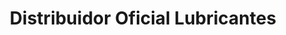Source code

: ---
title: "Distribuidor Oficial Lubricantes"
url: /san-andres/distribuidor-oficial-lubricantes/
shop: Autoteile
---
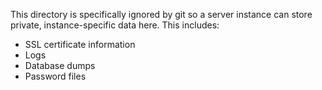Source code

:This directory is specifically ignored by git so a server instance can store private, instance-specific data here. This includes:
* SSL certificate information
* Logs
* Database dumps
* Password files
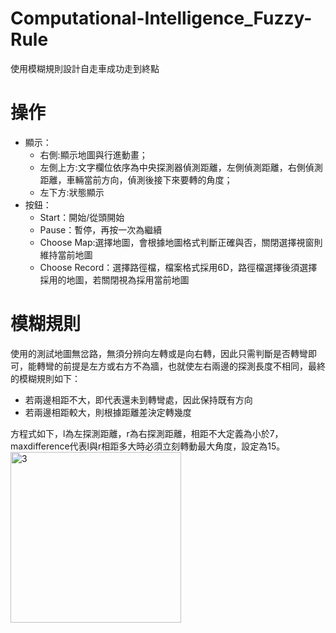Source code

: # Computational-Intelligence_Fuzzy-Rule

使用模糊規則設計自走車成功走到終點

# 操作
- 顯示：
  - 右側:顯示地圖與行進動畫；
  - 左側上方:文字欄位依序為中央探測器偵測距離，左側偵測距離，右側偵測距離，車輛當前方向，偵測後接下來要轉的角度；
  - 左下方:狀態顯示
- 按鈕：
  - Start：開始/從頭開始
  - Pause：暫停，再按一次為繼續
  - Choose Map:選擇地圖，會根據地圖格式判斷正確與否，關閉選擇視窗則維持當前地圖
  - Choose Record：選擇路徑檔，檔案格式採用6D，路徑檔選擇後須選擇採用的地圖，若關閉視為採用當前地圖

# 模糊規則
使用的測試地圖無岔路，無須分辨向左轉或是向右轉，因此只需判斷是否轉彎即可，能轉彎的前提是左方或右方不為牆，也就使左右兩邊的探測長度不相同，最終的模糊規則如下：

- 若兩邊相距不大，即代表還未到轉彎處，因此保持既有方向
- 若兩邊相距較大，則根據距離差決定轉幾度

方程式如下，l為左探測距離，r為右探測距離，相距不大定義為小於7，max⁡difference代表l與r相距多大時必須立刻轉動最大角度，設定為15。
<img width="273" alt="3" src="https://user-images.githubusercontent.com/59794062/115122159-0ed57a80-9fe9-11eb-9c72-6033225975e6.PNG">

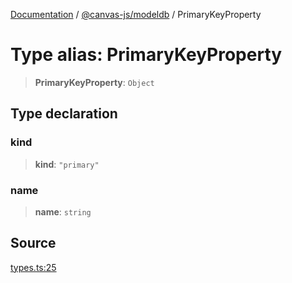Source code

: [Documentation](../../../index.md) / [@canvas-js/modeldb](../index.md) / PrimaryKeyProperty

# Type alias: PrimaryKeyProperty

> **PrimaryKeyProperty**: `Object`

## Type declaration

### kind

> **kind**: `"primary"`

### name

> **name**: `string`

## Source

[types.ts:25](https://github.com/canvasxyz/canvas/blob/4c6b729f/packages/modeldb/src/types.ts#L25)
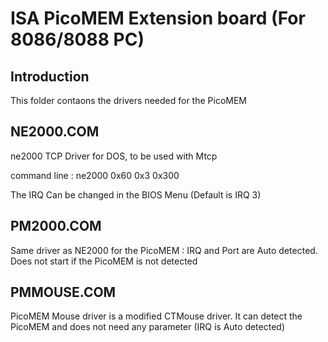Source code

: # ISA PicoMEM Extension board (For 8086/8088 PC)

## Introduction
This folder contaons the drivers needed for the PicoMEM

## NE2000.COM

ne2000 TCP Driver for DOS, to be used with Mtcp

command line : ne2000 0x60 0x3 0x300

The IRQ Can be changed in the BIOS Menu (Default is IRQ 3)

## PM2000.COM

Same driver as NE2000 for the PicoMEM : IRQ and Port are Auto detected.
Does not start if the PicoMEM is not detected

## PMMOUSE.COM

PicoMEM Mouse driver is a modified CTMouse driver.
It can detect the PicoMEM and does not need any parameter (IRQ is Auto detected)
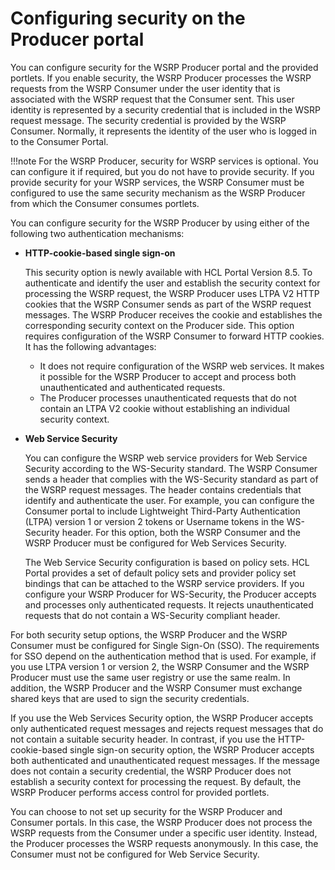 # Configuring security on the Producer portal

You can configure security for the WSRP Producer portal and the provided portlets. If you enable security, the WSRP Producer processes the WSRP requests from the WSRP Consumer under the user identity that is associated with the WSRP request that the Consumer sent. This user identity is represented by a security credential that is included in the WSRP request message. The security credential is provided by the WSRP Consumer. Normally, it represents the identity of the user who is logged in to the Consumer Portal.

!!!note
    For the WSRP Producer, security for WSRP services is optional. You can configure it if required, but you do not have to provide security. If you provide security for your WSRP services, the WSRP Consumer must be configured to use the same security mechanism as the WSRP Producer from which the Consumer consumes portlets.

You can configure security for the WSRP Producer by using either of the following two authentication mechanisms:

-   **HTTP-cookie-based single sign-on**

    This security option is newly available with HCL Portal Version 8.5. To authenticate and identify the user and establish the security context for processing the WSRP request, the WSRP Producer uses LTPA V2 HTTP cookies that the WSRP Consumer sends as part of the WSRP request messages. The WSRP Producer receives the cookie and establishes the corresponding security context on the Producer side. This option requires configuration of the WSRP Consumer to forward HTTP cookies. It has the following advantages:

    -   It does not require configuration of the WSRP web services. It makes it possible for the WSRP Producer to accept and process both unauthenticated and authenticated requests.
    -   The Producer processes unauthenticated requests that do not contain an LTPA V2 cookie without establishing an individual security context.

-   **Web Service Security**

    You can configure the WSRP web service providers for Web Service Security according to the WS-Security standard. The WSRP Consumer sends a header that complies with the WS-Security standard as part of the WSRP request messages. The header contains credentials that identify and authenticate the user. For example, you can configure the Consumer portal to include Lightweight Third-Party Authentication (LTPA) version 1 or version 2 tokens or Username tokens in the WS-Security header. For this option, both the WSRP Consumer and the WSRP Producer must be configured for Web Services Security.

    The Web Service Security configuration is based on policy sets. HCL Portal provides a set of default policy sets and provider policy set bindings that can be attached to the WSRP service providers. If you configure your WSRP Producer for WS-Security, the Producer accepts and processes only authenticated requests. It rejects unauthenticated requests that do not contain a WS-Security compliant header.

For both security setup options, the WSRP Producer and the WSRP Consumer must be configured for Single Sign-On (SSO). The requirements for SSO depend on the authentication method that is used. For example, if you use LTPA version 1 or version 2, the WSRP Consumer and the WSRP Producer must use the same user registry or use the same realm. In addition, the WSRP Producer and the WSRP Consumer must exchange shared keys that are used to sign the security credentials.

If you use the Web Services Security option, the WSRP Producer accepts only authenticated request messages and rejects request messages that do not contain a suitable security header. In contrast, if you use the HTTP-cookie-based single sign-on security option, the WSRP Producer accepts both authenticated and unauthenticated request messages. If the message does not contain a security credential, the WSRP Producer does not establish a security context for processing the request. By default, the WSRP Producer performs access control for provided portlets.

You can choose to not set up security for the WSRP Producer and Consumer portals. In this case, the WSRP Producer does not process the WSRP requests from the Consumer under a specific user identity. Instead, the Producer processes the WSRP requests anonymously. In this case, the Consumer must not be configured for Web Service Security.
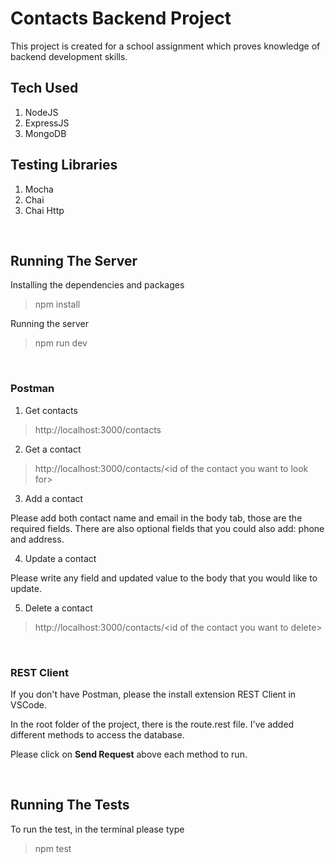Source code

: # **Contacts Backend Project**

This project is created for a school assignment which proves knowledge of backend development skills.

## **Tech Used**

1. NodeJS
2. ExpressJS
3. MongoDB

## **Testing Libraries**

1. Mocha
2. Chai
3. Chai Http

<br/>

## **Running The Server**

Installing the dependencies and packages

> npm install

Running the server

> npm run dev

<br/>

### **Postman**

1. Get contacts

> http://localhost:3000/contacts

2. Get a contact

> http://localhost:3000/contacts/&#60;id of the contact you want to look for&#62;

3. Add a contact

Please add both contact name and email in the body tab, those are the required fields. There are also optional fields that you could also add: phone and address.

4. Update a contact

Please write any field and updated value to the body that you would like to update.

5. Delete a contact

> http://localhost:3000/contacts/&#60;id of the contact you want to delete&#62;

<br/>

### **REST Client**

If you don't have Postman, please the install extension REST Client in VSCode.

In the root folder of the project, there is the route.rest file. I've added different methods to access the database.

Please click on **Send Request** above each method to run.

<br/>

## **Running The Tests**

To run the test, in the terminal please type

> npm test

EXERCISE REQUIREMENTS: Look above for the line with "shop: Autoteile" and the line with "## PM2000.COM", then copy exactly the lines from the first through the second, both kept, with no pictures.

RESULT FOR THIS TASK:
shop: Autoteile
---
Source code

:This directory is specifically ignored by git so a server instance can store private, instance-specific data here. This includes:
* SSL certificate information
* Logs
* Database dumps
* Password files
Source code

: # Computational-Intelligence_Fuzzy-Rule

使用模糊規則設計自走車成功走到終點

# 操作
- 顯示：
  - 右側:顯示地圖與行進動畫；
  - 左側上方:文字欄位依序為中央探測器偵測距離，左側偵測距離，右側偵測距離，車輛當前方向，偵測後接下來要轉的角度；
  - 左下方:狀態顯示
- 按鈕：
  - Start：開始/從頭開始
  - Pause：暫停，再按一次為繼續
  - Choose Map:選擇地圖，會根據地圖格式判斷正確與否，關閉選擇視窗則維持當前地圖
  - Choose Record：選擇路徑檔，檔案格式採用6D，路徑檔選擇後須選擇採用的地圖，若關閉視為採用當前地圖

# 模糊規則
使用的測試地圖無岔路，無須分辨向左轉或是向右轉，因此只需判斷是否轉彎即可，能轉彎的前提是左方或右方不為牆，也就使左右兩邊的探測長度不相同，最終的模糊規則如下：

- 若兩邊相距不大，即代表還未到轉彎處，因此保持既有方向
- 若兩邊相距較大，則根據距離差決定轉幾度

方程式如下，l為左探測距離，r為右探測距離，相距不大定義為小於7，max⁡difference代表l與r相距多大時必須立刻轉動最大角度，設定為15。
<img width="273" alt="3" src="https://user-images.githubusercontent.com/59794062/115122159-0ed57a80-9fe9-11eb-9c72-6033225975e6.PNG">

Source code

: [Documentation](../../../index.md) / [@canvas-js/modeldb](../index.md) / PrimaryKeyProperty

# Type alias: PrimaryKeyProperty

> **PrimaryKeyProperty**: `Object`

## Type declaration

### kind

> **kind**: `"primary"`

### name

> **name**: `string`

## Source

[types.ts:25](https://github.com/canvasxyz/canvas/blob/4c6b729f/packages/modeldb/src/types.ts#L25)
Source code

: # ISA PicoMEM Extension board (For 8086/8088 PC)

## Introduction
This folder contaons the drivers needed for the PicoMEM

## NE2000.COM

ne2000 TCP Driver for DOS, to be used with Mtcp

command line : ne2000 0x60 0x3 0x300

The IRQ Can be changed in the BIOS Menu (Default is IRQ 3)

## PM2000.COM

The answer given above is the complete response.